Política
MP abre inquérito para investigar convênio de R$ 11,9 milhões
Promotoria aponta indícios de irregularidades na contratação para mutirão de consultas e exames, incluindo pagamento antecipado e falta de comprovação da capacidade técnica da entidade
O Ministério Público de São Paulo instaurou um inquérito civil para investigar possíveis irregularidades na contratação firmada entre a Prefeitura de Rio Preto e a Santa Casa de Misericórdia de Casa Branca para a realização de mutirão de consultas médicas especializadas e exames de imagem.
A portaria foi assinada pelo 4º promotor de Justiça de Rio Preto, Sérgio Clementino, e tem como base representação apresentada pelo vereador João Paulo Rillo (PT) e outros parlamentares.
O convênio investigado tem valor de R$ 11,9 milhões e foi celebrado com o objetivo de reduzir filas na saúde pública por meio da realização de consultas especializadas e exames de imagem.
Na decisão, o Ministério Público afirma haver “indícios suficientes de irregularidades” tanto na contratação quanto na execução do ajuste, o que justificaria uma apuração aprofundada para verificar eventual prejuízo ao erário.

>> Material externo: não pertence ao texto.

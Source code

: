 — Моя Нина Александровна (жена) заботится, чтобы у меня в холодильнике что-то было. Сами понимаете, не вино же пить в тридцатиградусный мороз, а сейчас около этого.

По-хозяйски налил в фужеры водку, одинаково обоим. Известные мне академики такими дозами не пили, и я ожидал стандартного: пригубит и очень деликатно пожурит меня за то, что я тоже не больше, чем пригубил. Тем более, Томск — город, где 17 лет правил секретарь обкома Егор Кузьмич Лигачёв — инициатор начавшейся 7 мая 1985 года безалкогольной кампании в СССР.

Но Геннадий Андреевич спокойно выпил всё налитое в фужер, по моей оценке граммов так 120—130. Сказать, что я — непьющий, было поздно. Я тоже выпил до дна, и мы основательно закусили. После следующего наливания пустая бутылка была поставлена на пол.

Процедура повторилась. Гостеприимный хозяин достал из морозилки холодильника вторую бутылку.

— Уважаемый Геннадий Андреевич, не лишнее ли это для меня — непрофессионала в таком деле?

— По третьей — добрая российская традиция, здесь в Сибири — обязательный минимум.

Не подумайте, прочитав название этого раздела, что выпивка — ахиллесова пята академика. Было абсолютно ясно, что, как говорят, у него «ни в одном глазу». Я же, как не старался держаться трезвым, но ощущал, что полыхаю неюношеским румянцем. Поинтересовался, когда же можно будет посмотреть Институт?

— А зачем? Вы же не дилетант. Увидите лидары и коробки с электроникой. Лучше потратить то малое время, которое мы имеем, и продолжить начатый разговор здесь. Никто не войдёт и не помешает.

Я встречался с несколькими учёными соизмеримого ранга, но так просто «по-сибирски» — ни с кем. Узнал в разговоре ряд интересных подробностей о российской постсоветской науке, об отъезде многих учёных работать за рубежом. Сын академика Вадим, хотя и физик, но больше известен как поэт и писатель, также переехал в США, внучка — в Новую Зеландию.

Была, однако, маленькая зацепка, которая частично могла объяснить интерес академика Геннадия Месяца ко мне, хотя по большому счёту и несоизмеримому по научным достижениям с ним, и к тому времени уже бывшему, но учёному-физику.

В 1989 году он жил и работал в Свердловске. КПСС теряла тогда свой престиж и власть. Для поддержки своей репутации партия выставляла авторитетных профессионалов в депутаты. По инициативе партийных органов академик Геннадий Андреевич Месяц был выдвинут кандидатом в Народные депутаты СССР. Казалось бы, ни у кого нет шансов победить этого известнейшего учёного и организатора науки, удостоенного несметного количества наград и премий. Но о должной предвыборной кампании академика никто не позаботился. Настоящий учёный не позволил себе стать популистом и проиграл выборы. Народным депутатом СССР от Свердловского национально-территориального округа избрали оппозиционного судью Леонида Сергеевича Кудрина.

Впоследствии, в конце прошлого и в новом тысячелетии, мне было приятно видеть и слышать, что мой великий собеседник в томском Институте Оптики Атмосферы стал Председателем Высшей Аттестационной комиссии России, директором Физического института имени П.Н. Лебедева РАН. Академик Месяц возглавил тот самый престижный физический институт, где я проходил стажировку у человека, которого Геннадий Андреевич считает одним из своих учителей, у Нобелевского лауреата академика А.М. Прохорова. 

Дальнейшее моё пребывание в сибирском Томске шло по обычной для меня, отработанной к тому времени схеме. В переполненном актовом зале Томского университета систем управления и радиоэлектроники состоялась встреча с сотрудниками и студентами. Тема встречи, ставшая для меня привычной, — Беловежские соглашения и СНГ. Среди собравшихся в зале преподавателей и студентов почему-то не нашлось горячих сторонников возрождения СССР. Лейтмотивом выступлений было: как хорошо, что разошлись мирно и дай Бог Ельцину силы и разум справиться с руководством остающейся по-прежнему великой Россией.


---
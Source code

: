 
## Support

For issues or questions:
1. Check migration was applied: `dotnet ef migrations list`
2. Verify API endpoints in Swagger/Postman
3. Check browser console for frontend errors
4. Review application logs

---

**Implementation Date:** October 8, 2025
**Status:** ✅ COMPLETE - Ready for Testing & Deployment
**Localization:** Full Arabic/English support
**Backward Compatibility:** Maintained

Entre os pontos levantados pela Promotoria estão a ausência de procedimento competitivo prévio, possíveis falhas de planejamento, falta de justificativa formal adequada para escolha da entidade e ausência de comprovação da capacidade técnica e financeira da Santa Casa de Casa Branca para executar o serviço contratado.
O promotor também cita suspeitas relacionadas ao pagamento antecipado de parte significativa do convênio sem comprovação da execução das metas pactuadas. “Há notícia de realização de pagamento antecipado de parcela significativa do valor do ajuste, sem a comprovação da execução das metas pactuadas”, registra trecho da portaria.
Segundo o Ministério Público, a situação pode configurar afronta aos princípios da legalidade, economicidade e eficiência, além de possível descumprimento das regras previstas na Lei de Licitações e Contratos Administrativos (Lei nº 14.133/2021).
A Promotoria também aponta possíveis inconsistências nas justificativas administrativas apresentadas pela Prefeitura, além de falhas de transparência relacionadas ao convênio.
Com a instauração do inquérito civil, a Prefeitura de Rio Preto e a Santa Casa de Misericórdia de Casa Branca serão notificadas para prestar informações no prazo de dez dias.
O procedimento irá analisar os processos administrativos relacionados ao convênio, além da eventual produção de novas provas e requisição de documentos para aprofundamento das investigações sobre possível dano aos cofres públicos.